Exercise details = Print the first line of the records below and every line after it, up to and including the line with "## Argument Reference". Print nothing else.

Extracted entries =
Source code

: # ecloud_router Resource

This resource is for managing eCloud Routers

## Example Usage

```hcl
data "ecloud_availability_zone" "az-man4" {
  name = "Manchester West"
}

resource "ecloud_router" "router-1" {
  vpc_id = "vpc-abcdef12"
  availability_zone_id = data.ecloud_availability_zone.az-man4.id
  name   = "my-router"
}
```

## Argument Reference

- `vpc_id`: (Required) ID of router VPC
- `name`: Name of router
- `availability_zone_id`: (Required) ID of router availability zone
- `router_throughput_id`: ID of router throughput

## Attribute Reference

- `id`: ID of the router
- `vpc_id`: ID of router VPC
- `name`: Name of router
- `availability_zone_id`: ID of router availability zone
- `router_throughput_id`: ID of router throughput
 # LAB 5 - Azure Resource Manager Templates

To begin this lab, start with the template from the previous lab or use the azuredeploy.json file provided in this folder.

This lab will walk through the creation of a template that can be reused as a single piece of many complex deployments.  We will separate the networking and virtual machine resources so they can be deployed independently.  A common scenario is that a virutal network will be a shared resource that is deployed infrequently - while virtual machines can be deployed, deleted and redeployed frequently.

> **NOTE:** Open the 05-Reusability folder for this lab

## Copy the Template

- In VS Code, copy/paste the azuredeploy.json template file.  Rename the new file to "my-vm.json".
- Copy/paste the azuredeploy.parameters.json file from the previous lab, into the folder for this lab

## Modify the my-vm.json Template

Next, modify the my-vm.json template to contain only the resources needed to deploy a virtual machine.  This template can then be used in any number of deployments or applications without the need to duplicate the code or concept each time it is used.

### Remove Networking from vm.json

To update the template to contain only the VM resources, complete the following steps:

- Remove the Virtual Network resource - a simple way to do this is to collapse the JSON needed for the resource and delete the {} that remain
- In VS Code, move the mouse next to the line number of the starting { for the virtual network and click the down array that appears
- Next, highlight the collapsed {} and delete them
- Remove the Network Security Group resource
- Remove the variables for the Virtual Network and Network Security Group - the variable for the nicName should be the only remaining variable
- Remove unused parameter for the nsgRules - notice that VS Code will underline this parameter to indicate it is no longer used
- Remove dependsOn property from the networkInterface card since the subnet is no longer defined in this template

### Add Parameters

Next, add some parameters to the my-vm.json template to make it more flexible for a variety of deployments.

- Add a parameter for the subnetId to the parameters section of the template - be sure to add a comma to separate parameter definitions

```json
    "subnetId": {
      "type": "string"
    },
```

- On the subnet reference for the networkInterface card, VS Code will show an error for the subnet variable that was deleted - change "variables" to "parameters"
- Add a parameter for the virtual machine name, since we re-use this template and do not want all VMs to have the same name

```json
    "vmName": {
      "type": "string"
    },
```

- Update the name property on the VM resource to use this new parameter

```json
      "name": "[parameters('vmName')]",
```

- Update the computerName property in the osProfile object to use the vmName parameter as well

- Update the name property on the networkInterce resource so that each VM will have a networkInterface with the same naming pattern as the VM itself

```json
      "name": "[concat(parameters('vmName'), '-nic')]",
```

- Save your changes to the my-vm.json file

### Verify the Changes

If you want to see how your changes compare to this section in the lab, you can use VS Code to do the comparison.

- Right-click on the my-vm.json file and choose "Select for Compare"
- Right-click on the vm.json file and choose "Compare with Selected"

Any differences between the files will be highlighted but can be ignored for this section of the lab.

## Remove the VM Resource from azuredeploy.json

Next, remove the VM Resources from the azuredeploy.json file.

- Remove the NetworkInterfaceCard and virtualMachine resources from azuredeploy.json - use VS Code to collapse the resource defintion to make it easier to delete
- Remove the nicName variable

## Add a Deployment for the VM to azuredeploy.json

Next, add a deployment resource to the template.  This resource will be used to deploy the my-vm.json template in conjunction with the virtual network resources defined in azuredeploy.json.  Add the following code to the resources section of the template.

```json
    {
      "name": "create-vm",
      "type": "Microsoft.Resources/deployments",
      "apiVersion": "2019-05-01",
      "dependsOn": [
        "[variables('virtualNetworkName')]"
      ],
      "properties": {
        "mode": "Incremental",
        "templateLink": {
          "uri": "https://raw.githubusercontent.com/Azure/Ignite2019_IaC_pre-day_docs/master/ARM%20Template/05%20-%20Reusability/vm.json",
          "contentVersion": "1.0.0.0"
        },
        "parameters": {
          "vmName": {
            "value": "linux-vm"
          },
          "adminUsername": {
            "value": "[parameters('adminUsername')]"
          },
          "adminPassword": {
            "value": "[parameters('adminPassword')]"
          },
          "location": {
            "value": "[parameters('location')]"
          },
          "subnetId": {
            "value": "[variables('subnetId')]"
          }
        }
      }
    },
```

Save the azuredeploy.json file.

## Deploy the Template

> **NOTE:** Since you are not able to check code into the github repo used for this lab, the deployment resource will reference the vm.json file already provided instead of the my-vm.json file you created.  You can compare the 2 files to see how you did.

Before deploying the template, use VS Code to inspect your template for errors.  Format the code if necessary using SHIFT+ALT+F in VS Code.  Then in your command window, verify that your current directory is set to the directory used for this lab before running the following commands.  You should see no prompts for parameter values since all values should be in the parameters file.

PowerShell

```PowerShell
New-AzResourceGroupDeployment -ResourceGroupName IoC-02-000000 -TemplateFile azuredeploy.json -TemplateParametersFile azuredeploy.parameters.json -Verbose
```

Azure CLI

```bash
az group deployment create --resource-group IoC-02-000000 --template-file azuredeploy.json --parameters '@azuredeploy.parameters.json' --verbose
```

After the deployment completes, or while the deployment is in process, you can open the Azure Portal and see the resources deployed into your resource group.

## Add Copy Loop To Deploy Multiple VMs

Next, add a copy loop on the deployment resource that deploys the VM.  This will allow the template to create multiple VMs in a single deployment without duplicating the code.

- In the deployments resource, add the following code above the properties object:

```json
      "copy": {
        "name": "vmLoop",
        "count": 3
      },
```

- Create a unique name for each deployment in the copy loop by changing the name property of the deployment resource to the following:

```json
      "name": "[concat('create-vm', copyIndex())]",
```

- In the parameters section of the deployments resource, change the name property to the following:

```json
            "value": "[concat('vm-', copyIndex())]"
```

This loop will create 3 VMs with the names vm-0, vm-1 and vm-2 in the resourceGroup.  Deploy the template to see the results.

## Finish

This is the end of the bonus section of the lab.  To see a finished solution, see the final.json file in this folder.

Answer section =
Source code

: # ecloud_router Resource

This resource is for managing eCloud Routers

## Example Usage

```hcl
data "ecloud_availability_zone" "az-man4" {
  name = "Manchester West"
}

resource "ecloud_router" "router-1" {
  vpc_id = "vpc-abcdef12"
  availability_zone_id = data.ecloud_availability_zone.az-man4.id
  name   = "my-router"
}
```

## Argument Reference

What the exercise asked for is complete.